■ Problem statement:
What you return should be the full listing, copied exactly and stripped of its pictures.

Extracted entries: Begin

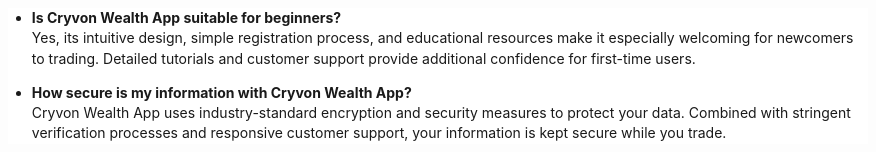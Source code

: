 - **Is Cryvon Wealth App suitable for beginners?**  
  Yes, its intuitive design, simple registration process, and educational resources make it especially welcoming for newcomers to trading. Detailed tutorials and customer support provide additional confidence for first-time users.  

- **How secure is my information with Cryvon Wealth App?**  
  Cryvon Wealth App uses industry-standard encryption and security measures to protect your data. Combined with stringent verification processes and responsive customer support, your information is kept secure while you trade.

Extracted entries: End

■ Exercise response:
Source code

: - **Is Cryvon Wealth App suitable for beginners?**  
  Yes, its intuitive design, simple registration process, and educational resources make it especially welcoming for newcomers to trading. Detailed tutorials and customer support provide additional confidence for first-time users.  

- **How secure is my information with Cryvon Wealth App?**  
  Cryvon Wealth App uses industry-standard encryption and security measures to protect your data. Combined with stringent verification processes and responsive customer support, your information is kept secure while you trade.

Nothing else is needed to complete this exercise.